Per reaction example:

  • Water - 16.6µl
  • NH4 buffer(10x) - 3µl
  • MgCl2(50Mm) - 0.9µl
  • dNTP’s(2Mm) - 3µl
  • Forward primer(10µM) - 1.5µl
  • Reverse primer(10µM) - 1.5µl
  • Taq - 0.5µ
  1. Run the PCR for 30-35 cycles.

[-] Embryo isolation using sucrose gradient

  1. Wash the worms off of each plate with M9 buffer into 15 ml tubes.
  2. Centrifuge for 1.25 minutes at 4000 rpm.
  3. Treat with Bleach Solution for between 5-7 minutes.
  4. Fill tube with M9 buffer, mix and centrifuge to pellet eggs and cell debris.
  5. Wash 2 times in quick succession with M9 buffer.
  6. To separate embryos from carcasses and cell debris, resuspend pellet in 10 ml of 30% sucrose solution (5 ml 60% sucrose plus 5 ml M9 buffer) and centrifuge for 1.25 minutes at 4000 rpm.
  7. Remove embryos (floating on top) with a transfer pipette along with no more than 5 ml of sucrose solution.
  8. Dilute to 15 ml with M9 buffer and centrifuge at 4000 for 1.25 minutes to pellet the embryos.
  9. Remove supernatant to leave synchronized eggs and hatch overnight in either M9 buffer or on plates without food.
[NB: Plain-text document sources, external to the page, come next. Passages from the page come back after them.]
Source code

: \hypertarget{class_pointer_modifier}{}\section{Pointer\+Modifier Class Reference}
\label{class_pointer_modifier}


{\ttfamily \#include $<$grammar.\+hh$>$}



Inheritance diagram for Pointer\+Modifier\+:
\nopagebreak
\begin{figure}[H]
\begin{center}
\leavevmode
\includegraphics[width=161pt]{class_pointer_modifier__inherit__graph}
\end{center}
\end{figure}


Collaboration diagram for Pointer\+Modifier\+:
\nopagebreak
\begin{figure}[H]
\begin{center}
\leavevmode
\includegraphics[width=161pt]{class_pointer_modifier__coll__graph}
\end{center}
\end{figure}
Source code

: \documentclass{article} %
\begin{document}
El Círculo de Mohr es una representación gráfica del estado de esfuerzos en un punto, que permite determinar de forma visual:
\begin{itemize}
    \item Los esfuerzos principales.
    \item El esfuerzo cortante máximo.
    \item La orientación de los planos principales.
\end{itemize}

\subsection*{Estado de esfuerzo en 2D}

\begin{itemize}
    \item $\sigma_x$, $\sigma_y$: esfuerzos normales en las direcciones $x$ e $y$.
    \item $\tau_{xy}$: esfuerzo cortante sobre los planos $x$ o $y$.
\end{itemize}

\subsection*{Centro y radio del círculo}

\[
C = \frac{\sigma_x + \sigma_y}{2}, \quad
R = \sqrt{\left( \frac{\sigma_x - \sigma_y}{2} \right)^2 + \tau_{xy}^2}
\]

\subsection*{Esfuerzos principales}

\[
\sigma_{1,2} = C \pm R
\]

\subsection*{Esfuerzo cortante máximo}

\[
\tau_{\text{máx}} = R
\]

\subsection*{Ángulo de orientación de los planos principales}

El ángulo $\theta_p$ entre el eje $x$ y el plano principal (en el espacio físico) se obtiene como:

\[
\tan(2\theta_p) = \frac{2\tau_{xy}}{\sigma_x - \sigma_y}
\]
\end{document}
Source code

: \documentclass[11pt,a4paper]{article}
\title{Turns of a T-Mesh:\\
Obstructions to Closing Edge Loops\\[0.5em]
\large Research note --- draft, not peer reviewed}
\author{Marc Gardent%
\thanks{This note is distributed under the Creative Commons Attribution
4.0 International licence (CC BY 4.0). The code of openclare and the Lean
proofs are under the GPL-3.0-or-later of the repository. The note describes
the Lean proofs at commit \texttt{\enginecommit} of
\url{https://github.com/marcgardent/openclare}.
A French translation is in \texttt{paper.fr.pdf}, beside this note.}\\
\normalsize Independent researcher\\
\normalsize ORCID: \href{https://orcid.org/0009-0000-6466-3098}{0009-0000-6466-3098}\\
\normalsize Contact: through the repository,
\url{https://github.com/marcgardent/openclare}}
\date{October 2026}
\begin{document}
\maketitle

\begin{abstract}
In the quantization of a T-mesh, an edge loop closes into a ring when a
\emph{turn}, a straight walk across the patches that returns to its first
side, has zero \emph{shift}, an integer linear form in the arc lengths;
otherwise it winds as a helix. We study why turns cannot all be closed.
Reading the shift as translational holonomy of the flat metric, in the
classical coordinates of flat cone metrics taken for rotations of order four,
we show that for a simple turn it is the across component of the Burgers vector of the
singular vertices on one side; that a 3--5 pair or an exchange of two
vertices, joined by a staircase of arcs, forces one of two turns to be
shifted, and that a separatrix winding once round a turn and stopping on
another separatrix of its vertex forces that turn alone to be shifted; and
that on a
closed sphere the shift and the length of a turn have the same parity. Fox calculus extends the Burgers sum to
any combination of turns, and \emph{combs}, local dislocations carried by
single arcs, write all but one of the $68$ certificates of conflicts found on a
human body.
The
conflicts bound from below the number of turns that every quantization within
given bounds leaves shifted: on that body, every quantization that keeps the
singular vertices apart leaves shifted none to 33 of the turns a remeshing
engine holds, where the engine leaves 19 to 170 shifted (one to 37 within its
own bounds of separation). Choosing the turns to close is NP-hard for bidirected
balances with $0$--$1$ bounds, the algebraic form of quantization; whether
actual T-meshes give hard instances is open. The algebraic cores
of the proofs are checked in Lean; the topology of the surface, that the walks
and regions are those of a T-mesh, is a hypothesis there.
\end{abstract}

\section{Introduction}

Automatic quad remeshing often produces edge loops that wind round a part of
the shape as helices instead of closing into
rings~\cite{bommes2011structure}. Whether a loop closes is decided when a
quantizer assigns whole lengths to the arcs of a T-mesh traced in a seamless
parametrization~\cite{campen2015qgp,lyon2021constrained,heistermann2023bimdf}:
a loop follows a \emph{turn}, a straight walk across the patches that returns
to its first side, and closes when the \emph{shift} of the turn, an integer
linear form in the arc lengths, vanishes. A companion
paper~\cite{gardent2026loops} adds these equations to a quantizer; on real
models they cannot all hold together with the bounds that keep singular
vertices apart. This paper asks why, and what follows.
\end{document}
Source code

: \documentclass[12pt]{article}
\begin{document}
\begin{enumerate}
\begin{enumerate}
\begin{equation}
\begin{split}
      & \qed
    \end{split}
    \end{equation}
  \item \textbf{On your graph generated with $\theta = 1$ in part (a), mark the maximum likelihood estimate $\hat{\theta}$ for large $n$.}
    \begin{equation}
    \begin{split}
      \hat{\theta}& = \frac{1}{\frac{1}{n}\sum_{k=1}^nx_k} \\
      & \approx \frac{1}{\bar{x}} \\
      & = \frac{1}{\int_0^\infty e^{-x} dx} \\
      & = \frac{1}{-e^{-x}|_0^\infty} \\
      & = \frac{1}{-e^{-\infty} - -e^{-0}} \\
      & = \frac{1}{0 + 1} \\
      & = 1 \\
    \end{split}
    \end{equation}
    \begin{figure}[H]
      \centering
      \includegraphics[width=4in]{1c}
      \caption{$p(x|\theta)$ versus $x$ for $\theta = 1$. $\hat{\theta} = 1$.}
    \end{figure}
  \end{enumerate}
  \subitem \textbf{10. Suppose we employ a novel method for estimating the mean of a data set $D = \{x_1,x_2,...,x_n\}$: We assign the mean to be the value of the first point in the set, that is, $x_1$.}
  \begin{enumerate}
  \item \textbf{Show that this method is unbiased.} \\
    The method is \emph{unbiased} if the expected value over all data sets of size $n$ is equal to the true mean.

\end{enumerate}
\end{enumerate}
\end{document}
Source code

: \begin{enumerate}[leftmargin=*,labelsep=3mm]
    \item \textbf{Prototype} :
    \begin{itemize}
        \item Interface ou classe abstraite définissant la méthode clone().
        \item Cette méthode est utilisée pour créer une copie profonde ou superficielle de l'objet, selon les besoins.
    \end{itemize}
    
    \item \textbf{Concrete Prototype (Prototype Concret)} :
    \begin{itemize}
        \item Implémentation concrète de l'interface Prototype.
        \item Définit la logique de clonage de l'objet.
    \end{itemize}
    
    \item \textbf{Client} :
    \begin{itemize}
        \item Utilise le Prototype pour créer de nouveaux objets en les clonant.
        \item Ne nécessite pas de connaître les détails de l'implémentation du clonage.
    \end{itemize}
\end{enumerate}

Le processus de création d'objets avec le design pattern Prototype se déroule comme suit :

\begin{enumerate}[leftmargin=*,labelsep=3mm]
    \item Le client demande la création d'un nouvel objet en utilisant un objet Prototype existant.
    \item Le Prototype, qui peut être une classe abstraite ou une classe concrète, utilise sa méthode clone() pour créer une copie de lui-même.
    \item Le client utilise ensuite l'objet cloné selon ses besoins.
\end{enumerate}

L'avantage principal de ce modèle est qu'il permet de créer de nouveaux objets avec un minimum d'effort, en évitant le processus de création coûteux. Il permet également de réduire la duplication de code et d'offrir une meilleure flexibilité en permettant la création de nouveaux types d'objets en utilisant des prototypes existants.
[-] S-Media (for liquid RNAi) - 500mls

  • NaCl - 2.93g
  • K2HP04- 0.5g
  • KH2P04 - 3.0g
  • Cholesterol - 0.5ml
  • dH20 - 485.5ml

Autoclave then allow to cool down.

Once cool add the following sterile components:

  • 1M potassium citrate pH6 - 5ml
  • Trace Metal Solution - 5ml
  • 1M CaCl2 - 1.5ml
  • 1M MgS04 - 1.5ml
  • Nystatin (15mg/ml) - 0.5ml

Store at room temperature in tin foil.